Mr. Tanaka, the primary class teacher at the Hongo school, voiced the same reaction. “In the beginning I had a hard time standing in front of my class, bowing, and saying to myself as Suzuki instructed me, ‘All of these children have high abilities’. I felt much better when I added, ‘despite all evidence to the contrary.’”
Tanaka added, “I began to believe in their high abilities and this belief changed my teaching radically. I was much more creative than I had ever imagined of myself. The results of this change of belief astonished me! ALL of the students excelled beyond my expectations!”
Once I asked a music appreciation class of 400, “How many of you as children studied music at some time?” Most of the hands went up. “How many of you play now?” Only a few hands remained up.”How many of you WISH you could play NOW?” ALL of the remaining hands were thrust into the air. “Then why did you quit?” “Because we hated to practice!!” they yelled.
Then I told them the story of a Japanese college student, who used to play violin. His roommate, a cellist, invited him to go to the college orchestra rehearsal. “We’re playing Brahms 1st. It’s so exciting, I almost fall out of my chair playing it!” And so our ex-violinist went with the roommate. He too was overcome by the beautiful music.
Going home for a break, he asked his mom, “Didn’t I used to play violin?” “Didn’t you used to play violin?” his mother retorted. “Don’t you remember all the fights we had about practice? When you were 13, I gave up.
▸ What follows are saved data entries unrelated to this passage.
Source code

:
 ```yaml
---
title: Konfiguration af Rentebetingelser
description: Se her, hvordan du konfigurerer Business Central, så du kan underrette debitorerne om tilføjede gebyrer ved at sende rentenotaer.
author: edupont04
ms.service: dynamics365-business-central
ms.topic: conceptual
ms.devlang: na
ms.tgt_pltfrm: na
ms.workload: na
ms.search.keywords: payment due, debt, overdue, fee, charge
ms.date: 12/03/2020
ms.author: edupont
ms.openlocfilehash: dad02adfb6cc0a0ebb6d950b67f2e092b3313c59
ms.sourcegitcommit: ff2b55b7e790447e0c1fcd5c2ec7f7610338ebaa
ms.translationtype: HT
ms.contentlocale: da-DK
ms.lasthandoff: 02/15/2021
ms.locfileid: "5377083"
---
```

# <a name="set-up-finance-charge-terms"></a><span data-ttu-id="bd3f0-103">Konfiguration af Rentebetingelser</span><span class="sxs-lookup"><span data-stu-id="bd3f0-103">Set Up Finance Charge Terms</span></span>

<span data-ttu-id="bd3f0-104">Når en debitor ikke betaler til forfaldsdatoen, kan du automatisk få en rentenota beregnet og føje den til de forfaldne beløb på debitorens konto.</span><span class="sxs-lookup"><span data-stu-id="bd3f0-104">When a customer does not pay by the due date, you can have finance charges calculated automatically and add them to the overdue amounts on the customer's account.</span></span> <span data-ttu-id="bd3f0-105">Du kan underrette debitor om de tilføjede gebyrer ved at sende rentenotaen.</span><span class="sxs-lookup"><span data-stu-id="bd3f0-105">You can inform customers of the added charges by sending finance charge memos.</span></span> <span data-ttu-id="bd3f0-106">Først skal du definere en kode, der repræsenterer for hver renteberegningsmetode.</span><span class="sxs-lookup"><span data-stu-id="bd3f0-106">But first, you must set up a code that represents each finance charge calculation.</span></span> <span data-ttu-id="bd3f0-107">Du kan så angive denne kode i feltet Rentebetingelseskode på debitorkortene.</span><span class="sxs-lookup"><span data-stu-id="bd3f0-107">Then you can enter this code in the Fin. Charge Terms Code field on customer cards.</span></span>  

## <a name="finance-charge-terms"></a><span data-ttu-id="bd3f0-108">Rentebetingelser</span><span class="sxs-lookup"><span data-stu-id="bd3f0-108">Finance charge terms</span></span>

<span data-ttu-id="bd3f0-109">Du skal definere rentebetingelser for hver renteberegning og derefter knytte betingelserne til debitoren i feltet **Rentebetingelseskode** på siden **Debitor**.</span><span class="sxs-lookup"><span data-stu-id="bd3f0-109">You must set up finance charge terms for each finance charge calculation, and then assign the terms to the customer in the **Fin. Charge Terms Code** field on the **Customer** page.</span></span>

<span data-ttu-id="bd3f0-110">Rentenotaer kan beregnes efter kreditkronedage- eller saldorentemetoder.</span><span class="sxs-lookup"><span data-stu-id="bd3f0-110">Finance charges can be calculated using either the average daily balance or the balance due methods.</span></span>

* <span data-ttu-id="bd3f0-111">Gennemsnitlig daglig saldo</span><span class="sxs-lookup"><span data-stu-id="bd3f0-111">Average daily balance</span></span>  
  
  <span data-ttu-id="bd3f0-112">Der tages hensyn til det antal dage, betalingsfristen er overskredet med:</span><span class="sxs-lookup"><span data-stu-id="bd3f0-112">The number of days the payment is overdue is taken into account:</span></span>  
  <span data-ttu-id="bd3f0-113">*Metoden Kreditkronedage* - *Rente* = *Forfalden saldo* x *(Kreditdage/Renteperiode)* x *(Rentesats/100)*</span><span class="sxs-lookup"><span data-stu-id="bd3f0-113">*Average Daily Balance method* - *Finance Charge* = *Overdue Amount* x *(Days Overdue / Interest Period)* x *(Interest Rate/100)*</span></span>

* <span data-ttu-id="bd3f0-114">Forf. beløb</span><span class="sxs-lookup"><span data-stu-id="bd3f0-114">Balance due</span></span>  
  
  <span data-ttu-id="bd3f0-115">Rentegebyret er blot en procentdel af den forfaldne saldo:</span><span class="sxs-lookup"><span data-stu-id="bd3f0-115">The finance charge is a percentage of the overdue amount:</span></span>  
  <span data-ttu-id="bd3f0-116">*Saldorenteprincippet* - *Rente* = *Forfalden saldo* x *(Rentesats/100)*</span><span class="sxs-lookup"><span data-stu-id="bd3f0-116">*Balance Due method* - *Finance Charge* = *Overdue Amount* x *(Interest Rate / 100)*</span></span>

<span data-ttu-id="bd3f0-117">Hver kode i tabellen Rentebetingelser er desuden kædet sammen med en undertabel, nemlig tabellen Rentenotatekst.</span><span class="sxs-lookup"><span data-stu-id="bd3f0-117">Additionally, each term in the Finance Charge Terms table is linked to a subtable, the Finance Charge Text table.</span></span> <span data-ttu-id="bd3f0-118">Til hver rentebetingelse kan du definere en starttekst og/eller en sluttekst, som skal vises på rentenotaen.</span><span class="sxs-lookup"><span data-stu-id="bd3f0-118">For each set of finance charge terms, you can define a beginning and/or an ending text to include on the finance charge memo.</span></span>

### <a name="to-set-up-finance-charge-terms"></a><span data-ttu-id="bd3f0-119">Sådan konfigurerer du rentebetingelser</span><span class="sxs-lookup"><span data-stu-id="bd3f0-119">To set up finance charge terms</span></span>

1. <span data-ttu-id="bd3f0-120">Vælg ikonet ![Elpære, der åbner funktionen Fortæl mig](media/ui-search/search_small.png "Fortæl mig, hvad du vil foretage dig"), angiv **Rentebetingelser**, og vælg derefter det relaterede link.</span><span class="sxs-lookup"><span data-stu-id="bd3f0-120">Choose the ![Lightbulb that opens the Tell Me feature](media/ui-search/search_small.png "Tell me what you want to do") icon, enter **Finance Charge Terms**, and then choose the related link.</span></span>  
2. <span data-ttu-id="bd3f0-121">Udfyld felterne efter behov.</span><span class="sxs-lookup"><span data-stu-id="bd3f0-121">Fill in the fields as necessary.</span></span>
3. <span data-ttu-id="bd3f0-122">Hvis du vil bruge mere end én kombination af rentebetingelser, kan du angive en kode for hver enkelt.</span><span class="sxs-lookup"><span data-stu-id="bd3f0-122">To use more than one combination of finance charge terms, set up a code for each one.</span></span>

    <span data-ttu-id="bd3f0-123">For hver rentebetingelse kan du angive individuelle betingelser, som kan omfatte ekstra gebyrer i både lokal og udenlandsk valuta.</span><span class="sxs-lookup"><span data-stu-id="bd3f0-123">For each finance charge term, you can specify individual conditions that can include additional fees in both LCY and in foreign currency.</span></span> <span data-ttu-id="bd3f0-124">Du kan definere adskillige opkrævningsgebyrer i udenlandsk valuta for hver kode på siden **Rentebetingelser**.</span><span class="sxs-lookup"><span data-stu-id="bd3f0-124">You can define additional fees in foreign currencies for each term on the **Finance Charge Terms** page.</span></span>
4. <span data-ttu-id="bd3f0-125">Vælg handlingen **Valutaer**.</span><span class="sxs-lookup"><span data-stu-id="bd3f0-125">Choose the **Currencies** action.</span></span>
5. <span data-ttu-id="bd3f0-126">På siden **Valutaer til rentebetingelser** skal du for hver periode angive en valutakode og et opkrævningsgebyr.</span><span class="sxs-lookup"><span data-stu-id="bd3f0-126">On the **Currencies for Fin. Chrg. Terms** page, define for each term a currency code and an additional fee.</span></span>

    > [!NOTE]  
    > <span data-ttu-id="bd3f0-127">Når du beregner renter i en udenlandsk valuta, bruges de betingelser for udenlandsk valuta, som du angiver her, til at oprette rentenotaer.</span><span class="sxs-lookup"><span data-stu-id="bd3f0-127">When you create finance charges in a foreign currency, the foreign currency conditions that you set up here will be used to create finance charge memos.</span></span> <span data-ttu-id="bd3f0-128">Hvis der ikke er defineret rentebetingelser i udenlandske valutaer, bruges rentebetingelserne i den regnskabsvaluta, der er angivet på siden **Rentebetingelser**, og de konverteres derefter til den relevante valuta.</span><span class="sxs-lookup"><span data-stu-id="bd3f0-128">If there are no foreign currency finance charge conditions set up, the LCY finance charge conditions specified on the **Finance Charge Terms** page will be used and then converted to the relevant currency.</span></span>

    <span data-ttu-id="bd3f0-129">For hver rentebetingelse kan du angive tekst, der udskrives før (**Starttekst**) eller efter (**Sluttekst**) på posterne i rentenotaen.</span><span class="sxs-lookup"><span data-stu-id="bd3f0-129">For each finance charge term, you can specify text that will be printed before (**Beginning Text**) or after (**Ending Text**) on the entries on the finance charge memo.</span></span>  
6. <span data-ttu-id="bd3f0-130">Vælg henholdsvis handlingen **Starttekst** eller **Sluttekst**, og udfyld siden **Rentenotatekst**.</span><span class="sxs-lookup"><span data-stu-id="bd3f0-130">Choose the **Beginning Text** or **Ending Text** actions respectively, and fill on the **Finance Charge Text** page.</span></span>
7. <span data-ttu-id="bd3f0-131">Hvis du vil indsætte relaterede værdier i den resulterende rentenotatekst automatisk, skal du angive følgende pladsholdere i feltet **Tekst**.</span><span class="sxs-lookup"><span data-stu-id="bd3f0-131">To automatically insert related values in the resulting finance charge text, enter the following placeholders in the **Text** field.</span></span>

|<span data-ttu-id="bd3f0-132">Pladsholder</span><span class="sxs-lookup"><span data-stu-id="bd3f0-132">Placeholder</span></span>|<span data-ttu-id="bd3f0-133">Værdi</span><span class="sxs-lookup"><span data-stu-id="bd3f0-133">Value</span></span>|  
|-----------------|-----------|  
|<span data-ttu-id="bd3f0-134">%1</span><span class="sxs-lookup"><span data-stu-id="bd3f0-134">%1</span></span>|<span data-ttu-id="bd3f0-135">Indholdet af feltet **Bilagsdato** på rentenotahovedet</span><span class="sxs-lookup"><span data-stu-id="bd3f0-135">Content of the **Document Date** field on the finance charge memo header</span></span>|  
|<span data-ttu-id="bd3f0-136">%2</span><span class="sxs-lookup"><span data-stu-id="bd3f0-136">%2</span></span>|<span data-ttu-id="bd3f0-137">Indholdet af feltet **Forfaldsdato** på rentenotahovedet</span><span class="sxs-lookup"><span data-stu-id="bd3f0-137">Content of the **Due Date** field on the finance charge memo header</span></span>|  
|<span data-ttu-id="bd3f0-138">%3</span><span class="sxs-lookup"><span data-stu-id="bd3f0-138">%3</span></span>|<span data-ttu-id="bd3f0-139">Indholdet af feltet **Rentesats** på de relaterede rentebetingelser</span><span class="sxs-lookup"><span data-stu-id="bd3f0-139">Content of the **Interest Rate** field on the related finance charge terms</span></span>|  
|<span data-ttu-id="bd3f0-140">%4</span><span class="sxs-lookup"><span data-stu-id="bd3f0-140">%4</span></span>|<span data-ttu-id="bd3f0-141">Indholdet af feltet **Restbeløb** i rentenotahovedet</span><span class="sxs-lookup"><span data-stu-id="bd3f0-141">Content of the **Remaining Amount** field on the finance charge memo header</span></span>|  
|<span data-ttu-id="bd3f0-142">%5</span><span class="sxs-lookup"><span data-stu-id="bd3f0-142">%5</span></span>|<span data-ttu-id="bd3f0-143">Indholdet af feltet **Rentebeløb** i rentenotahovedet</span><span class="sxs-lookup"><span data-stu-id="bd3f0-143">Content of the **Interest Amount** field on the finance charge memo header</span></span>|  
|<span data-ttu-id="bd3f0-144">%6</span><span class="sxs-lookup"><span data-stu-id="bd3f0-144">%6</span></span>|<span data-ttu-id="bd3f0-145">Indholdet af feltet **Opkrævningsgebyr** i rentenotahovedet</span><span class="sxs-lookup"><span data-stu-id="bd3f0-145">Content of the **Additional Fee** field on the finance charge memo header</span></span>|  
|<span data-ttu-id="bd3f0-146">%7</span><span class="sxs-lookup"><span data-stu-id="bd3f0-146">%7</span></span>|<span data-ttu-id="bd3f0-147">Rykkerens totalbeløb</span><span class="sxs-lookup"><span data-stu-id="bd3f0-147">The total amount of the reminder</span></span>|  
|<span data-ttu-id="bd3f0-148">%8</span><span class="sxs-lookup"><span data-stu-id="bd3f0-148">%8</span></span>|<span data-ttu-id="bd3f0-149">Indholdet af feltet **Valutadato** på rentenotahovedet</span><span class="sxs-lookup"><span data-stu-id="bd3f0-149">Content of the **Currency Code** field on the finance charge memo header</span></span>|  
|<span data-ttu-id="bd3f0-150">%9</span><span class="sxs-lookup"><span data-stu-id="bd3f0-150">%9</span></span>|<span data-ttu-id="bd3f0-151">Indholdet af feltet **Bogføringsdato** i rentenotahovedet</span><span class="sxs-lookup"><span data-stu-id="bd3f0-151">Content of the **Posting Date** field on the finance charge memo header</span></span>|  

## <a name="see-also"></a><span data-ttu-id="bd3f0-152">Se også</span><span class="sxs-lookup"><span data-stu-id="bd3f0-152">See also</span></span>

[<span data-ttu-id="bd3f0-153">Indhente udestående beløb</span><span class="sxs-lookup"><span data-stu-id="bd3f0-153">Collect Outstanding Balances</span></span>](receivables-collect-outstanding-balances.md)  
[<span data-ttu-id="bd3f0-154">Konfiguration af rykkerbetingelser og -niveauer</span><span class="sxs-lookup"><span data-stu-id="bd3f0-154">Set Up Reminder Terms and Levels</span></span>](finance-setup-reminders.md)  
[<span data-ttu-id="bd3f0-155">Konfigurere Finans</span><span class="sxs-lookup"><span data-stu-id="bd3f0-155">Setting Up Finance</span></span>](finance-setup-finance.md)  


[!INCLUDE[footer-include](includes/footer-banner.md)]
No practice, no lessons.” You won’t believe the young man’s reply. “Mom, you should have known better than to pay attention to a 13-year-old!” So, these stories should make us pay better attention to Suzuki’s request that we all work together to help students enjoy their learning.
William Starr conducting a student orchestra
Looking far into the future, I can see this Suzuki movement creating another Renaissance similar to that of the educated class of Elizabethan England where so many could read music and perform motets and madrigals in their homes. And in Vienna, in the audience hearing the first performances of Beethoven symphonies, it is estimated that 90% had studied piano….
Can you not see, in your vision of the future , among the hundreds of thousands of Suzuki students, many highly skilled musicians enriching both professional and community orchestras, playing chamber music in their homes, providing live music for churches, and entertainment for social clubs and residents of nursing homes, thereby benefiting the whole of our society?
We should celebrate Suzuki-sensei’s magnificent life by following his example in inspiring children, in believing in their exceptional abilities, in teaching with skill and compassion, and , most importantly, in endeavoring to be exemplary models of noble human beings.
Here we are, 40 years later, rejoicing in having received from Suzuki this precious bequest to carry on his dream. Let us resolve to walk together into the future in unity of mind and spirit. With this resolution we praise Suzuki’s work. We thank him for enriching our lives, we honor his name, and we fill his spirit with happiness. Yes, Suzuki’s spirit, which is with us here today. We fill his spirit with happiness as he rejoices in our commitment to the continuation of his life’s work…. For the happiness of all children…. Thank you.